COPD was related to a broad array of physical functional limitations compared to a matched referent group without the disease, including lower extremity functioning, exercise performance, skeletal muscle strength, and self-reported limitation in basic physical actions. These physical functional limitations are directly attributable to COPD, because patients with and without COPD were recruited from the same source population of managed care patients and were matched by age, sex, and race. For distance walked in 6 minutes, the COPD-related decrement amounted to more than the length of a football field.
These findings are important because they indicate that COPD has impacts on diverse body systems remote from the lung. Although previous studies have characterized physical function in COPD patients, they have not been able to estimate a broad array of decrements specifically attributable to the disease.

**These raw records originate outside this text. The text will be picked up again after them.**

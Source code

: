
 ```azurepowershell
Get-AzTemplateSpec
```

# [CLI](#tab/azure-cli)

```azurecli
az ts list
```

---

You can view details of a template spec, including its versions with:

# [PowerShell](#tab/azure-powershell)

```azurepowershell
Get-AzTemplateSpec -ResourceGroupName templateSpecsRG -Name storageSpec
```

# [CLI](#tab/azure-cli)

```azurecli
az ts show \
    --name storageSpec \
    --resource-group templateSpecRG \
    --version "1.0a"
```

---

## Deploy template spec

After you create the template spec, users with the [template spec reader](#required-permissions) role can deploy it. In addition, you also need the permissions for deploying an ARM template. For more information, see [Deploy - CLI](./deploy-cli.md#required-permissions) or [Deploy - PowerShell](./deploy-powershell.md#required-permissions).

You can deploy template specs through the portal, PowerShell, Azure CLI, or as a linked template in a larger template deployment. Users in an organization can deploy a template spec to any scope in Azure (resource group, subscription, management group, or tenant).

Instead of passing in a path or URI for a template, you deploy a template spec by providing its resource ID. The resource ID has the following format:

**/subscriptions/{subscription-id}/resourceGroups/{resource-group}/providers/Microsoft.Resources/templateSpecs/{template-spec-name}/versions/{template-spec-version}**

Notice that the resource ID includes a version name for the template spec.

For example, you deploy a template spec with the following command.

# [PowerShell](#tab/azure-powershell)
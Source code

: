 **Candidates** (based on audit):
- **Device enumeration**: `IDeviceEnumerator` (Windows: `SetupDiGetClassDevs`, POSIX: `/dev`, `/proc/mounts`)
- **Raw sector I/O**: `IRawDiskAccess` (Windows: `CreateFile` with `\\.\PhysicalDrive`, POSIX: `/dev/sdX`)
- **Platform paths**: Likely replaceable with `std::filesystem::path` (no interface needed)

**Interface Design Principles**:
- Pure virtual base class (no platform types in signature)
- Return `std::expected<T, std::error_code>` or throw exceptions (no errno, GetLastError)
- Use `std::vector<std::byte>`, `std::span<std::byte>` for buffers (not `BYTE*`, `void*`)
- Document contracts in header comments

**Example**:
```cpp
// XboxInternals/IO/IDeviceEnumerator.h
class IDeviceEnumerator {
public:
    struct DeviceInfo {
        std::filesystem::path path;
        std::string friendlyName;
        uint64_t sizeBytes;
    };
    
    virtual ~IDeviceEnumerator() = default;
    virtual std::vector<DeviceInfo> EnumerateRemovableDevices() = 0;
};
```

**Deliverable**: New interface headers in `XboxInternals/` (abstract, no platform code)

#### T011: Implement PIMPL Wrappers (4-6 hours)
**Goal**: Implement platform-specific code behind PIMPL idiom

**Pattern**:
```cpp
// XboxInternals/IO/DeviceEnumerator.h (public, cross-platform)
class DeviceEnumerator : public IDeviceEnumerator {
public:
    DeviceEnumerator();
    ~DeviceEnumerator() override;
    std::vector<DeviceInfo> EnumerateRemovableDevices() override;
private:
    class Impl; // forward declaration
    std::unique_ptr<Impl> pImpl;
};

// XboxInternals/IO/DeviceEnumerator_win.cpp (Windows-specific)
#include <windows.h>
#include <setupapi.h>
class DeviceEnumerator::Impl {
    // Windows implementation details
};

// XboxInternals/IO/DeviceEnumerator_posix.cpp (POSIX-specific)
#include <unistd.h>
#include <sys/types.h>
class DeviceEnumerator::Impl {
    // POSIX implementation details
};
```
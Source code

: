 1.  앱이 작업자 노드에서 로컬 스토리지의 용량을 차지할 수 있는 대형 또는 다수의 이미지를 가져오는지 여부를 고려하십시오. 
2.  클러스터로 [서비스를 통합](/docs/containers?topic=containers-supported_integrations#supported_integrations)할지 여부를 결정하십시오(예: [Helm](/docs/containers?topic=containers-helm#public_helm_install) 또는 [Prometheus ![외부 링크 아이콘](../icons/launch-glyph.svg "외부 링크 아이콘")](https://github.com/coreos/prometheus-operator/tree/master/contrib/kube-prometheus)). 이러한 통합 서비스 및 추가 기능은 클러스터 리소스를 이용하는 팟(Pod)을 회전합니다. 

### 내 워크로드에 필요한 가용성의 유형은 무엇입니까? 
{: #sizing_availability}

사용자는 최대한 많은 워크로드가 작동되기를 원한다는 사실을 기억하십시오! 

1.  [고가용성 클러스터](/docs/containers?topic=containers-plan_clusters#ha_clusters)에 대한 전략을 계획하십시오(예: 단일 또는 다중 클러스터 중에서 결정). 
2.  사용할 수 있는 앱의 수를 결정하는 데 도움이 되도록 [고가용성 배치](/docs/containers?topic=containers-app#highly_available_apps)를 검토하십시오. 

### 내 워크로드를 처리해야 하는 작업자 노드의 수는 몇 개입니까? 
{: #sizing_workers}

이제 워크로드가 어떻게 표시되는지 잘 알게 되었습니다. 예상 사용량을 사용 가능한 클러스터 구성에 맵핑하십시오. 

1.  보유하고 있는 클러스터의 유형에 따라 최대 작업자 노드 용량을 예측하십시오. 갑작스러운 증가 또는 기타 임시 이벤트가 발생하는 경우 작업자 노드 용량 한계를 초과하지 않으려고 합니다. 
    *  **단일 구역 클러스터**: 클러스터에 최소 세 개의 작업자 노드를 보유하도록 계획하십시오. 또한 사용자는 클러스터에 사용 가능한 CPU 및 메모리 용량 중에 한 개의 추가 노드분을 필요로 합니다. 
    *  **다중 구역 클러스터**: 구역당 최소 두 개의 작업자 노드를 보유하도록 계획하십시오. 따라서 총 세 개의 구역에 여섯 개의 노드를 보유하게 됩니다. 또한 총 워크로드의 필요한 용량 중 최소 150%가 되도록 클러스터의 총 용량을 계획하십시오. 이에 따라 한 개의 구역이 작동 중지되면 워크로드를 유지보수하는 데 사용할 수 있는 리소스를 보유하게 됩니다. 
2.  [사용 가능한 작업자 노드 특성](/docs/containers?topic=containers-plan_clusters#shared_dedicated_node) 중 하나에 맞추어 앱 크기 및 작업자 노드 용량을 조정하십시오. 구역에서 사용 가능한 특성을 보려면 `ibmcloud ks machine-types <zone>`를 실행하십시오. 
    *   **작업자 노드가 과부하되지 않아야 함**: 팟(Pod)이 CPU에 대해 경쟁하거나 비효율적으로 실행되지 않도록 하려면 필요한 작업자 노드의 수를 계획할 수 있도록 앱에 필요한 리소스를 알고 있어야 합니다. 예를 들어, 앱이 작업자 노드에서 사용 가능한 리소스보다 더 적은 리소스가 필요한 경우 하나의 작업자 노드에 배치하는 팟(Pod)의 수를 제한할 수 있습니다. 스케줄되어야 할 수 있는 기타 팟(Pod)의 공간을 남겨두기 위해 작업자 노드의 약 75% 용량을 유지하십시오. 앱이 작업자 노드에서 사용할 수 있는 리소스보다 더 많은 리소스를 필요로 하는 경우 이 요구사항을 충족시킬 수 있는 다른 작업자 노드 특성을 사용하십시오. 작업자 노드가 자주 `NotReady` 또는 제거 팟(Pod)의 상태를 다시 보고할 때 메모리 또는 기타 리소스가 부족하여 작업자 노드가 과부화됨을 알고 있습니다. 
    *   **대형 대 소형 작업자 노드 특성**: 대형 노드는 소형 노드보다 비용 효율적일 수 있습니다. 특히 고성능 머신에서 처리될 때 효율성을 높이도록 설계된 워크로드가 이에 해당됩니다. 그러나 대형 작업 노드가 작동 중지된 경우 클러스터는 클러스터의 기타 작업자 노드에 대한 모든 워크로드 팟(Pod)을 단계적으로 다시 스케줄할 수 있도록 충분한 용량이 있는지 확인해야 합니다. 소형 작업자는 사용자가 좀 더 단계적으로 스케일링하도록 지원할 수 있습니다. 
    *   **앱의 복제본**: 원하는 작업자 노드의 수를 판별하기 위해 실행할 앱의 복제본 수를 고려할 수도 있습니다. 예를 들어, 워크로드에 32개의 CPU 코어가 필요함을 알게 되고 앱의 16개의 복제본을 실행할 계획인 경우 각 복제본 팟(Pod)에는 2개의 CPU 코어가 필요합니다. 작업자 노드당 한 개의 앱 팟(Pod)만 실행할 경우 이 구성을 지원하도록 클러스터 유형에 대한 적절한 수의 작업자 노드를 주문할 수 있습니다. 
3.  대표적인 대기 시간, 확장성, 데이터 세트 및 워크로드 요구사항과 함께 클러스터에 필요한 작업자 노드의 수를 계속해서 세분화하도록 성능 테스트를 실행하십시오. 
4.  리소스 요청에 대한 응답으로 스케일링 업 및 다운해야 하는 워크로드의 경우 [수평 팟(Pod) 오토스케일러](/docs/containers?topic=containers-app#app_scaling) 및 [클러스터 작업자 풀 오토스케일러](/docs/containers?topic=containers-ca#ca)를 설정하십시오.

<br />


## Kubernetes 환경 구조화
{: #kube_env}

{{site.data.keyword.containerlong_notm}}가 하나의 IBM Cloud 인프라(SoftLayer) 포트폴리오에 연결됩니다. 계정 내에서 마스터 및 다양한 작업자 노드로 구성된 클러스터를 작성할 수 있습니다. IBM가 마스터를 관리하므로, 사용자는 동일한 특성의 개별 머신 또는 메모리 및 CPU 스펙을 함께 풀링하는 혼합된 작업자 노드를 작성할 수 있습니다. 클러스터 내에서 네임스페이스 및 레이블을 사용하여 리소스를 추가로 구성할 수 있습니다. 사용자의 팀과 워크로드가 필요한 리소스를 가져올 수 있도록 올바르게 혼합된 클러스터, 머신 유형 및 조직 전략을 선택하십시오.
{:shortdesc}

Prior studies have either evaluated a limited spectrum of function or lacked an appropriate referent group.16, 33-46
Moreover, many of these studies included a highly selected group of persons with COPD, often on the severe end of the disease spectrum. These results from the FLOW study advance the field by establishing the multiple physical functional decrements that are directly attributable to COPD among persons with a broad range of disease severity.
In our theoretical framework, which is based on the work of Verbrugge and Jette, the development of functional limitations is the first step in the pathway to developing disability in COPD.5
Poorer lower extremity function, submaximal exercise performance, and muscle strength may result in disability from the disease. We are prospectively following the matched cohort of patients with and without COPD to determine the eventual impact of functional limitations on disability.
The role of cardiovascular comorbities in the development of functional limitations in COPD is complex, because both conditions share risk factors (e.g., smoking) and COPD itself appears to predispose to adverse cardiovascular outcomes.7,32
When we controlled for cardiovascular comorbidities and diabetes, the estimates for functional limitation attributable to COPD were only slightly attenuated. It is likely that these analyses overadjusted the risk estimates. Future longitudinal analyses may better elucidate this complex inter-relationship.
A study strength is the large sample of COPD patients who have a broad spectrum of disease severity, ranging from mild to severe. Our study is, to our knowledge, the largest prospective COPD cohort study to systematically evaluate a broad range of functional limitations compared to an appropriate matched control group. Recruitment from a large health plan should also help ensure genearlizability to patients who are being treated for COPD in clinical practice. Availability of interview data, pulmonary function tests, and extensive physical characterization allows robust conclusions about physical functioning.
Our study is also subject to several limitations. Although the inclusion criteria required health care utilization for COPD, misclassification of asthma could have occurred. Our COPD definition required concomitant treatment with COPD medications to increase the specificity of the definition. In addition, all patients had a physician diagnosis of COPD and reported having the condition. The observed lifetime smoking prevalence was similar to that in other population-based epidemiologic studies of COPD, supporting the diagnosis of COPD rather than asthma.47, 48
We also previously demonstrated the validity of our approach using medical record review.7
When we limited the definition of COPD to more severe disease (GOLD Stage II or greater), however, the results were not substantively affected. In sum, we have a high degree of confidence that our results are not affected by misclassification bias.
Because our ultimate focus is on disability prevention, we intentionally sampled younger adults with COPD. Therefore, these results may underestimate the impact of COPD on functional limitation among older patients. In addition, Kaiser Permanente members, because they have health care access, may also be different than the general population of adults with COPD. Mitigating these limitations, the sociodemographic characteristics of Northern California Kaiser Permanente members are similar to those of the regional population, with some under-representation of income extremes.49, 50
Moreover, selection bias could have been introduced by non-participation in the study. There were some differences among subjects who did and did not participate in the interviews, but they were modest in scope and not likely to affect the results.
In conclusion, a broad array of physical functional limitations could be attributed directly to COPD. Prospective follow-up will determine the impact of these functional limitations on the risk of disability. Strategies to prevent COPD, or to treat it effectively, have potential to reduce physical functional limitation, and perhaps disability, in the general population.